Min Zhou, Chair, Asian American Studies, University of California at Los Angeles: If you are the school valedictorian, if the school valedictorian is measured by grade point average, they feel that's something you cannot overlook, because the record is there and it's a lot better, so you have to give it to me. We never can predict what other people think of us subjectively but we can achieve whatever standard the American society sets.
Sprague: Zhou says she's also witnessed a backlash from mainstream parents who feel Asian students are taking all the top school honors away from their children. In Dallas, Philip Shinoda says he's seen the same trend.
Philip Shinoda: A lot of people say Asian parents put too much pressure on their children, you know. I think maybe there's some leveling going on. Like, why don't you Asian Americans ease off a little so the rest of us will look better?
Sprague: Shinoda asks, why shouldn't Asian parents have high expectations for their children?
Shinoda: I think it's a good thing.
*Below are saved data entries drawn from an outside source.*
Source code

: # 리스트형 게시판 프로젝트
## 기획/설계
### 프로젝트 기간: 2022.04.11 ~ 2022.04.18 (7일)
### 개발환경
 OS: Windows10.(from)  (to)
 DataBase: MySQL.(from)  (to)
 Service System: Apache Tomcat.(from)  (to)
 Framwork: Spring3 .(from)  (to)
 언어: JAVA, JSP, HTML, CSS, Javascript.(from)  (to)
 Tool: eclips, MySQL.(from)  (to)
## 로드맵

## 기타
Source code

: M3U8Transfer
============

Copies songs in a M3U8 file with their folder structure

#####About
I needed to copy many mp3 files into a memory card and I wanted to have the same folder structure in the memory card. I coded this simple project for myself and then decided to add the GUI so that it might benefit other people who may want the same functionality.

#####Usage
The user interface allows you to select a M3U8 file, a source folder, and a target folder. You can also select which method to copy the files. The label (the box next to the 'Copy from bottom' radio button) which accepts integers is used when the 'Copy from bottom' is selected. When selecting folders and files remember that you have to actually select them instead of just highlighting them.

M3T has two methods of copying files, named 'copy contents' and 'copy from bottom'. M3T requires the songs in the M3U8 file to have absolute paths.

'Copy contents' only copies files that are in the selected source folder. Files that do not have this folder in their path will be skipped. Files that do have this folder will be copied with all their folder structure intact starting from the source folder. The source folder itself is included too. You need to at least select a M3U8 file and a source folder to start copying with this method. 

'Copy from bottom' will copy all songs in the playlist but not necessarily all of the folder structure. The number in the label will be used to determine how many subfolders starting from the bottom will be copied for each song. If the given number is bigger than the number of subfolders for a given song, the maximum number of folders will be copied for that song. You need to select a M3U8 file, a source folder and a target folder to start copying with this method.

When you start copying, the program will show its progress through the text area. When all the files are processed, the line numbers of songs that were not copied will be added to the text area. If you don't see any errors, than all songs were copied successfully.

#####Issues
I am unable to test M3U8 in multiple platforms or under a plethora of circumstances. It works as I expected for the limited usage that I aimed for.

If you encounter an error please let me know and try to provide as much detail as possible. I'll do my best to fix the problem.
And I think in a competitive world like we have now, children have to experience that pressure, that high expectation, because that's what the world is going to expect.
Sprague: But Jennifer Nguyen, who raised her four children here after fleeing Saigon in 1975, believes she may have been too tough on her kids.
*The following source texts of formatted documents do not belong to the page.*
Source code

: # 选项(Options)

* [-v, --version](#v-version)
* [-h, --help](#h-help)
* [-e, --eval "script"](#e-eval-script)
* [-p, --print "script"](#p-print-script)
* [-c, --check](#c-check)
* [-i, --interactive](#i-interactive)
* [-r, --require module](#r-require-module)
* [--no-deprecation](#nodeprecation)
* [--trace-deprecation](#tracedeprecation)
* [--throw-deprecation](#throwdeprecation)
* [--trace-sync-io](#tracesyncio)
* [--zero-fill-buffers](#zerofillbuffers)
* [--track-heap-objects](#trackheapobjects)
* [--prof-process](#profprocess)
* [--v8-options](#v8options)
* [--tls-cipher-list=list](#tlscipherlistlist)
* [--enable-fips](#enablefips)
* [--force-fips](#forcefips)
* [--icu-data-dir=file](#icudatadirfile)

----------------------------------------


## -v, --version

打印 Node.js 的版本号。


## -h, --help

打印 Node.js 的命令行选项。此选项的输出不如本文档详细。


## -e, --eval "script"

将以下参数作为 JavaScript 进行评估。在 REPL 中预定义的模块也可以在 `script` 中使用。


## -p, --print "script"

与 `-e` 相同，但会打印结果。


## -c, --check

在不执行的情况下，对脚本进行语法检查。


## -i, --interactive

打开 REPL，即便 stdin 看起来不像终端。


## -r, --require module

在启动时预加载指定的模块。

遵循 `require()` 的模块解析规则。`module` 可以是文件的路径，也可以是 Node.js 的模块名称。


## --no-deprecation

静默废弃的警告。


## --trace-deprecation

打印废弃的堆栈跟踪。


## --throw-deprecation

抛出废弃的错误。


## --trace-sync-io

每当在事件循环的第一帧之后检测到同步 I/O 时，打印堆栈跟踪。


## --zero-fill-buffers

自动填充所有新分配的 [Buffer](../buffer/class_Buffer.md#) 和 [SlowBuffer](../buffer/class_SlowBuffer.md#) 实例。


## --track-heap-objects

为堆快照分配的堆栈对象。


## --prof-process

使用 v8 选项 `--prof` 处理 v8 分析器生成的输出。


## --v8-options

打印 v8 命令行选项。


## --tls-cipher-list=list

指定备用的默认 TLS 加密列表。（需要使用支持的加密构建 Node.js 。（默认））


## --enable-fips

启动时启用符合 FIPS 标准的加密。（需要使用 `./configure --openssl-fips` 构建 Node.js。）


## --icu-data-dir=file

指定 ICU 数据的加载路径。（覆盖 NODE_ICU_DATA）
Jennifer Nguyen, Volunteer, Vietnamese Community Center: We always talk to our children, look down on our children. We feel like it's our duty. "Why can't you make a 100? Why can't you try to get your doctorate degree, master's degrees?" We always ask for more and we fail. I'm speaking of my generation, most of us fail to say, "You did good. I'm very proud of you."
Sprague: Nguyen says when she started volunteering with young, troubled Asian students, she realized she had taken her own children's success for granted. Nguyen is still eager to see the younger Asian generation succeed, but on their own terms. Social worker Bhanu Ivatury sends a similar message to families she works with. While she encourages young Indians to incorporate some of their parents' culture into their own lives, she also tells parents to be flexible with their children.
Ivatury: I think the parents are slowly coming to accept what it ultimately required. "Do I want my child's happiness or do I want to lose my child?" So, I constantly focus on that, you do not want to lose your child.
Sprague: Mye Hoang hopes her parents will feel that way, too, as she prepares for her wedding.
Hoang: It makes me anxious because I really don't know how it will all turn out. They're also older, and that sort of makes me sad because I think eventually we will all come together and we will all reconcile, but I don't know when it will be or if it will be before they die.
Sprague: Mye Hoang's story is not unique to the Asian community or to families worldwide. Many Asians here are working out such growing pains within their own families: are they Americans or Asian Americans? And in the broader culture, they're trying to figure out how to keep from being marginalized. Their grassroots groups are addressing many of these issues, as are individuals in their own lives. So even though their numbers in North Texas are small, Asian Americans insist theirs will be a rising and influential voice in greater Dallas. For KERA 90.1, I'm Suzanne Sprague.